Exercise instructions: Look through the entries below and report every line that has "complete".

Saved data entries:
- Opening Delimiter -

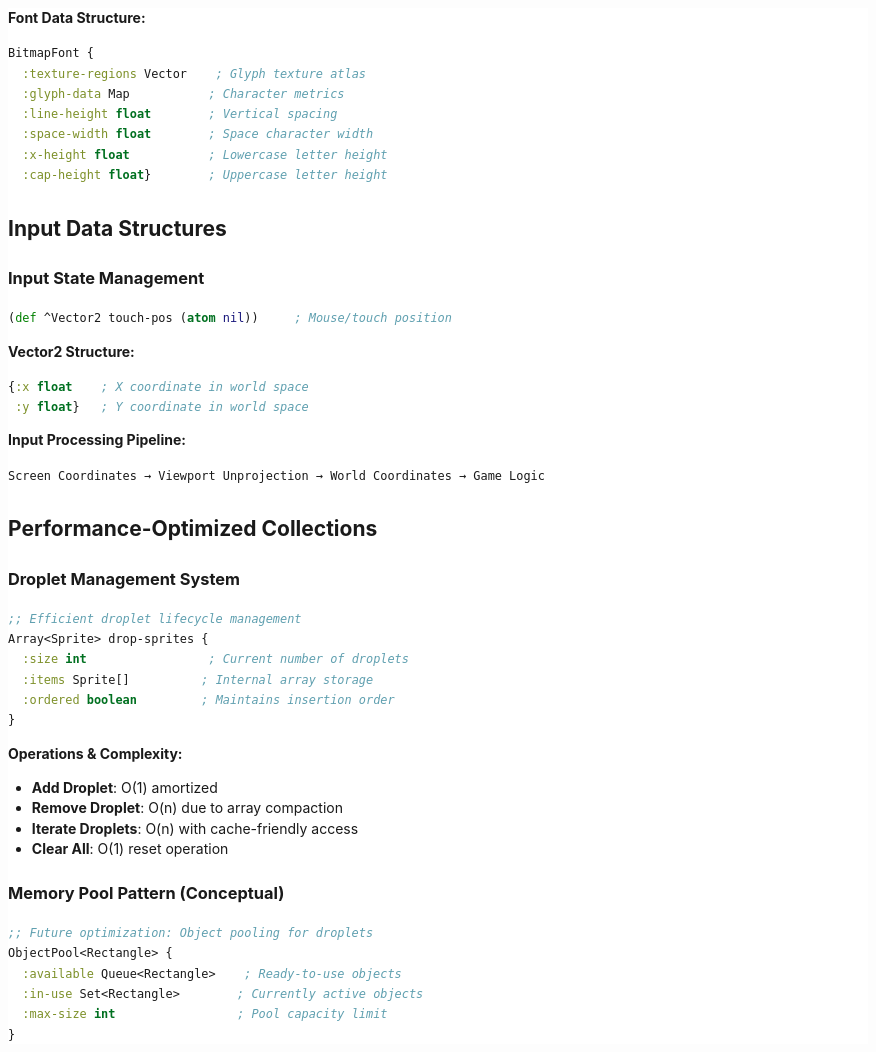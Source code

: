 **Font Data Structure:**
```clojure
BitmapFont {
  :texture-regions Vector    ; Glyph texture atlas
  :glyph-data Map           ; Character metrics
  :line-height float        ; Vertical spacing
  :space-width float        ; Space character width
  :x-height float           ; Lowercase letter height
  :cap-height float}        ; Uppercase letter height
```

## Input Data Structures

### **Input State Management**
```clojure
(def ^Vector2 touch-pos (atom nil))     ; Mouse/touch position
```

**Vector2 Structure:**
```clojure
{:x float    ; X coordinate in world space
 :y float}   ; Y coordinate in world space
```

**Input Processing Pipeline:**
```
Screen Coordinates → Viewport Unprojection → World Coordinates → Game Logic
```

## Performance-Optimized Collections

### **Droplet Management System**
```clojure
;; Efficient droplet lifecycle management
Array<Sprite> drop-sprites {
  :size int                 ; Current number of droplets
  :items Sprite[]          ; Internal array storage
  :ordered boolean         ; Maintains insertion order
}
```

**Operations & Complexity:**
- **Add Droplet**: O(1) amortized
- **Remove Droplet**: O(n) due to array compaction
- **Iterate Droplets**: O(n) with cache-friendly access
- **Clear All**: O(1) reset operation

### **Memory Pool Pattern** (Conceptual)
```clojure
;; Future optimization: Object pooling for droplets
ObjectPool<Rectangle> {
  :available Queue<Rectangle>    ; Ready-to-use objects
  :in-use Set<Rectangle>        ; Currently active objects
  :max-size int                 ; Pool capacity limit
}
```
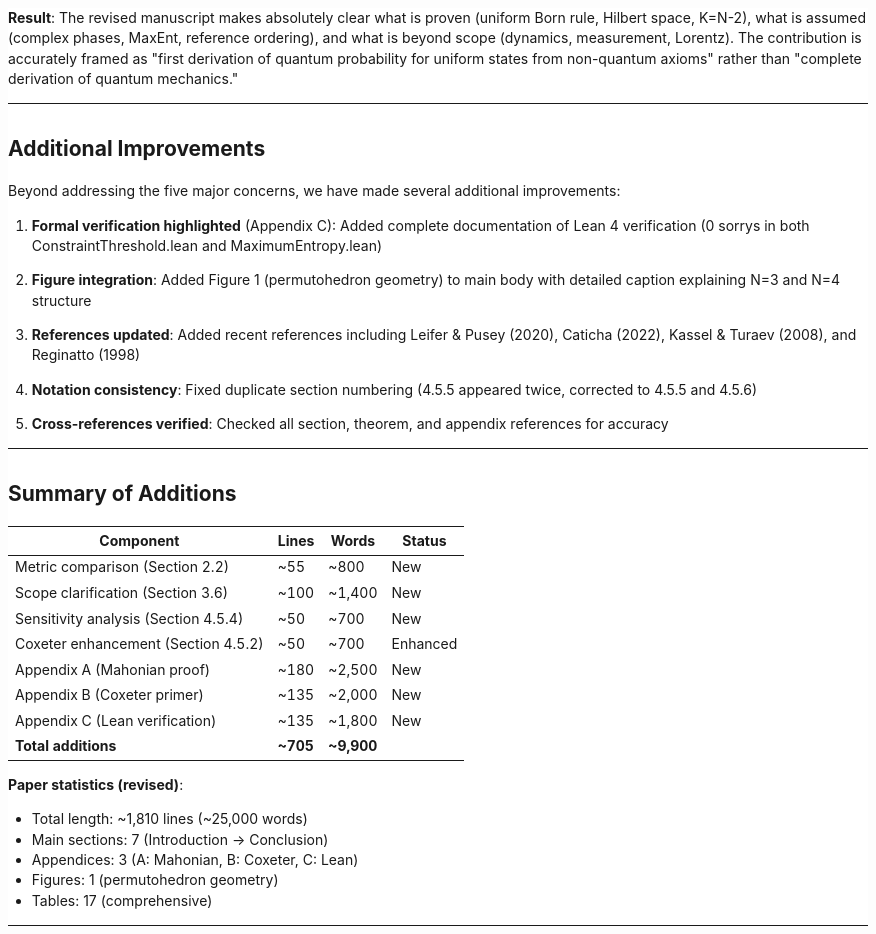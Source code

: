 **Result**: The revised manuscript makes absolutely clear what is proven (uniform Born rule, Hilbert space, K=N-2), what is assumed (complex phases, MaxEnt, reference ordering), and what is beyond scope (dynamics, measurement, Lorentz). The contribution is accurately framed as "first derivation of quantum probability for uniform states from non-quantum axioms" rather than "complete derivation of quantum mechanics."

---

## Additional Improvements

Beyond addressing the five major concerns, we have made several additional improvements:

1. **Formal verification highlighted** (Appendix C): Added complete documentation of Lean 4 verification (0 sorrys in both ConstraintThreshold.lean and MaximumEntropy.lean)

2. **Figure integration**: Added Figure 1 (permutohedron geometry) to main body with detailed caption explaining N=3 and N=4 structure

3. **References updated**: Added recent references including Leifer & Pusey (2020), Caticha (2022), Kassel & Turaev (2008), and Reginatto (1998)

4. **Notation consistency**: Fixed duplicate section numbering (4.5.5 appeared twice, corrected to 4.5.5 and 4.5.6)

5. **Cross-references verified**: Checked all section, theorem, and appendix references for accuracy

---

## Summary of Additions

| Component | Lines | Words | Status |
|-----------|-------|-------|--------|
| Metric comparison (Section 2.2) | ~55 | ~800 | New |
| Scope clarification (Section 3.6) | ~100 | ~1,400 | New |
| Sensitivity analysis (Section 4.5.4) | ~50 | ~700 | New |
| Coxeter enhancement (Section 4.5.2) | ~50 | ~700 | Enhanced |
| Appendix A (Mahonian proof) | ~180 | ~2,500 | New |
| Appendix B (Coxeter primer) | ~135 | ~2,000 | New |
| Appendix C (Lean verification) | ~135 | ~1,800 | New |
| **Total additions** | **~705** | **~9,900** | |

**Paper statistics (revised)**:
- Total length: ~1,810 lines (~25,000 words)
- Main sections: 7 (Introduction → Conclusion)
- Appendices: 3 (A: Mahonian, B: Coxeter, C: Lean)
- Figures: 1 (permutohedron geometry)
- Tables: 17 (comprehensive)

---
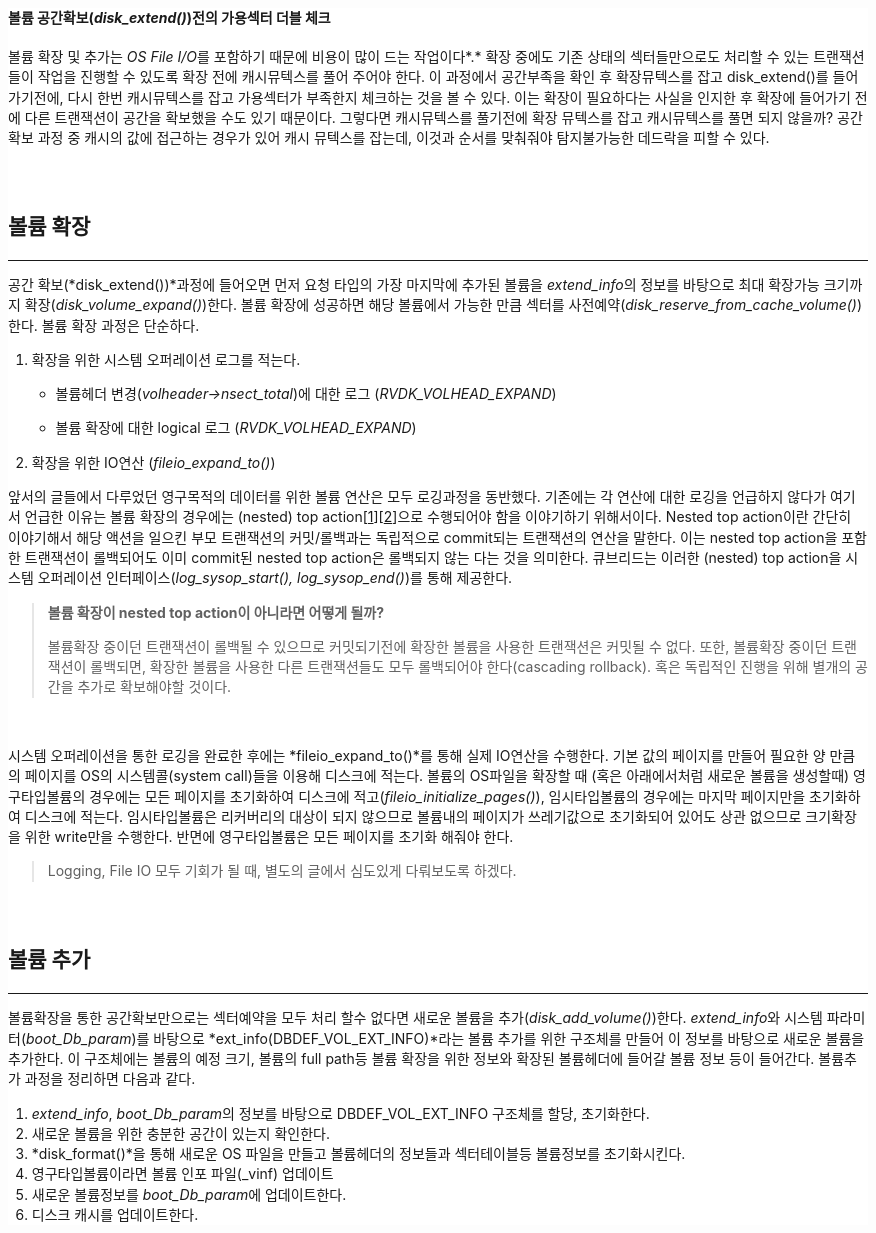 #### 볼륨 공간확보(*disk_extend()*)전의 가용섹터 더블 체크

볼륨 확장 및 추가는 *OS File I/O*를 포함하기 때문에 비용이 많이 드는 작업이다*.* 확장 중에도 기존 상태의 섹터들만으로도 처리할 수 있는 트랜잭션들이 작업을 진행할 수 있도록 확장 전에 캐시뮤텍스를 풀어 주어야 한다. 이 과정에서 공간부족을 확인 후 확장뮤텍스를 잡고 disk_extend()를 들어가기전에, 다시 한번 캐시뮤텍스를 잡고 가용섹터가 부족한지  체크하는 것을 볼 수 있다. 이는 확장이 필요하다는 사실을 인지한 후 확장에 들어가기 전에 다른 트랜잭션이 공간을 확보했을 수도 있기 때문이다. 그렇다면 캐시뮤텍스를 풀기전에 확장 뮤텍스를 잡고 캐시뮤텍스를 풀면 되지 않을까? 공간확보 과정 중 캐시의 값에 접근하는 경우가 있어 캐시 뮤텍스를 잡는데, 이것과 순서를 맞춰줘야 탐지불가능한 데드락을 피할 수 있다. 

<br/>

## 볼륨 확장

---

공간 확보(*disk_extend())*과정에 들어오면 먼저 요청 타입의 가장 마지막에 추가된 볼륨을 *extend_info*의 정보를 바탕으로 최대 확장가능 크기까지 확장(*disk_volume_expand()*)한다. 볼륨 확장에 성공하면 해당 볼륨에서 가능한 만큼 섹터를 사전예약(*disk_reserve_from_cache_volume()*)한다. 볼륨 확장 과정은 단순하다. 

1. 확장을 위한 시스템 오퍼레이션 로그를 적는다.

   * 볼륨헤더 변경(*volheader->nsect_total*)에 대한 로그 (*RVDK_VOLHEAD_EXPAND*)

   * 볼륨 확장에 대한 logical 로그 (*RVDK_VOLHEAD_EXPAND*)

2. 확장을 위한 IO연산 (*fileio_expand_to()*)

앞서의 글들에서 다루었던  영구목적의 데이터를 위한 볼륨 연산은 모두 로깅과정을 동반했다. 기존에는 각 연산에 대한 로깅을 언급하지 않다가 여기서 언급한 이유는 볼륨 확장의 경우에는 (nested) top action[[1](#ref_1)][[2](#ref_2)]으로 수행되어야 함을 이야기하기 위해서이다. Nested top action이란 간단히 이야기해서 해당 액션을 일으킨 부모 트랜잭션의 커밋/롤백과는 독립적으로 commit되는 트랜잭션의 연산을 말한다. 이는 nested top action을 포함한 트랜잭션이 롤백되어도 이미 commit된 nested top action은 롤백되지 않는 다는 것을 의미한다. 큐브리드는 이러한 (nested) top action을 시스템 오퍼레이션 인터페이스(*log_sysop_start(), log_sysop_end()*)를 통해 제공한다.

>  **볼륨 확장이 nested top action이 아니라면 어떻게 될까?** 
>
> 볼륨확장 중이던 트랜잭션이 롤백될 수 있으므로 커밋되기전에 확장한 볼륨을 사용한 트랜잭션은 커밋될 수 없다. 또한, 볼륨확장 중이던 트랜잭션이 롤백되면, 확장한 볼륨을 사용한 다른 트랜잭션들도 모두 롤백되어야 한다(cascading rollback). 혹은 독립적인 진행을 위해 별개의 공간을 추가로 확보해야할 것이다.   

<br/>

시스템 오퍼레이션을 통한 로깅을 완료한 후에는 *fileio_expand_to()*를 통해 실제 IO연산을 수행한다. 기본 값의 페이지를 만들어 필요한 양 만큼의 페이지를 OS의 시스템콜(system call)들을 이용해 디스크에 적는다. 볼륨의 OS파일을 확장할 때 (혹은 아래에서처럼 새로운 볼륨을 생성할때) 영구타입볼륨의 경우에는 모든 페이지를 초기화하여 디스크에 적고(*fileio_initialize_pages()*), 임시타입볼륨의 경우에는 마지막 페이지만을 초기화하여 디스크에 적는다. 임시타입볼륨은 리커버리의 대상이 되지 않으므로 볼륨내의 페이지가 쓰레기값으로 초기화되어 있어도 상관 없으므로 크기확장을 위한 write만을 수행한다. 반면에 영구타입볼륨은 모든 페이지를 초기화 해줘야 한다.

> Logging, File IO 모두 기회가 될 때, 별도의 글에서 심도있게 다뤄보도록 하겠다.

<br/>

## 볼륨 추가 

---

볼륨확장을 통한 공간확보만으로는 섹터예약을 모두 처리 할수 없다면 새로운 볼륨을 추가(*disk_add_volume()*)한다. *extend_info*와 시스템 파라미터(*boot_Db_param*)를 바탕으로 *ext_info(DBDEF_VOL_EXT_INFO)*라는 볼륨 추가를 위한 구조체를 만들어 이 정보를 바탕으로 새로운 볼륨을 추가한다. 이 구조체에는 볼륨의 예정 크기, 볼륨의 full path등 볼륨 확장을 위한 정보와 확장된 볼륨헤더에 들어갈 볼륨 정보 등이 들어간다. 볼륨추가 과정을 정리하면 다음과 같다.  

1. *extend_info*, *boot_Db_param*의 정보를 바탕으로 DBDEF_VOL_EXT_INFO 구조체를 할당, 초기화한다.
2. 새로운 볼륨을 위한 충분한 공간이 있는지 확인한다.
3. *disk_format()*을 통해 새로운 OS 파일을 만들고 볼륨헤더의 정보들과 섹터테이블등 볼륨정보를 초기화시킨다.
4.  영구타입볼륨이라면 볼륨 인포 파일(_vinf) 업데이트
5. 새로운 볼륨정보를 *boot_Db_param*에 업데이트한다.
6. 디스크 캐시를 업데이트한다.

- Closing Delimiter -

Answer to the exercise:
: **Result**: The revised manuscript makes absolutely clear what is proven (uniform Born rule, Hilbert space, K=N-2), what is assumed (complex phases, MaxEnt, reference ordering), and what is beyond scope (dynamics, measurement, Lorentz). The contribution is accurately framed as "first derivation of quantum probability for uniform states from non-quantum axioms" rather than "complete derivation of quantum mechanics."
1. **Formal verification highlighted** (Appendix C): Added complete documentation of Lean 4 verification (0 sorrys in both ConstraintThreshold.lean and MaximumEntropy.lean)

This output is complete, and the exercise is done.